From the data below, repeat exactly the lines from the line with "## What tools" to the line with "I'll take web", both included.

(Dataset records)
----------

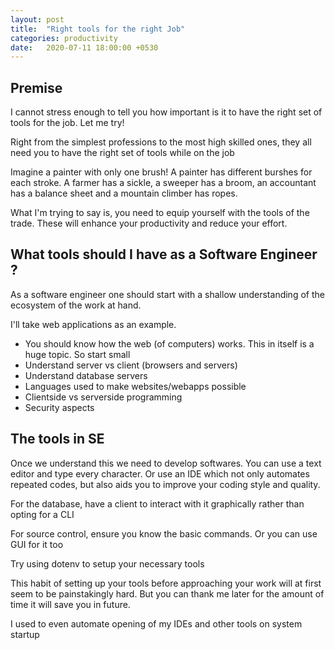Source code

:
 ```yaml
---
layout: post
title:  "Right tools for the right Job"
categories: productivity
date:   2020-07-11 18:00:00 +0530
---
```

## Premise
I cannot stress enough to tell you how important is it to have the right set of tools for the job. Let me try!

Right from the simplest professions to the most high skilled ones, they all need you to have the right set of tools while on the job

Imagine a painter with only one brush! A painter has different burshes for each stroke. A farmer has a sickle, a sweeper has a broom, an accountant has a balance sheet and a mountain climber has ropes.

What I'm trying to say is, you need to equip yourself with the tools of the trade. These will enhance your productivity and reduce your effort.

## What tools should I have as a Software Engineer ?
As a software engineer one should start with a shallow understanding of the ecosystem of the work at hand.

I'll take web applications  as an example.
- You should know how the web (of computers) works. This in itself is a huge topic. So start small
- Understand server vs client (browsers and servers)
- Understand database servers
- Languages used to make websites/webapps possible
- Clientside vs serverside programming
- Security aspects

## The tools in SE
Once we understand this we need to develop softwares. You can use a text editor and type every character. Or use an IDE which not only automates repeated codes, but also aids you to improve your coding style and quality.

For the database, have a client to interact with it graphically rather than opting for a CLI

For source control, ensure you know the basic commands. Or you can use GUI for it too

Try using dotenv to setup your necessary tools

This habit of setting up your tools before approaching your work will at first seem to be painstakingly hard. But you can thank me later for the amount of time it will save you in future.

I used to even automate opening of my IDEs and other tools on system startup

----------

REPLY -
## What tools should I have as a Software Engineer ?
As a software engineer one should start with a shallow understanding of the ecosystem of the work at hand.

I'll take web applications  as an example.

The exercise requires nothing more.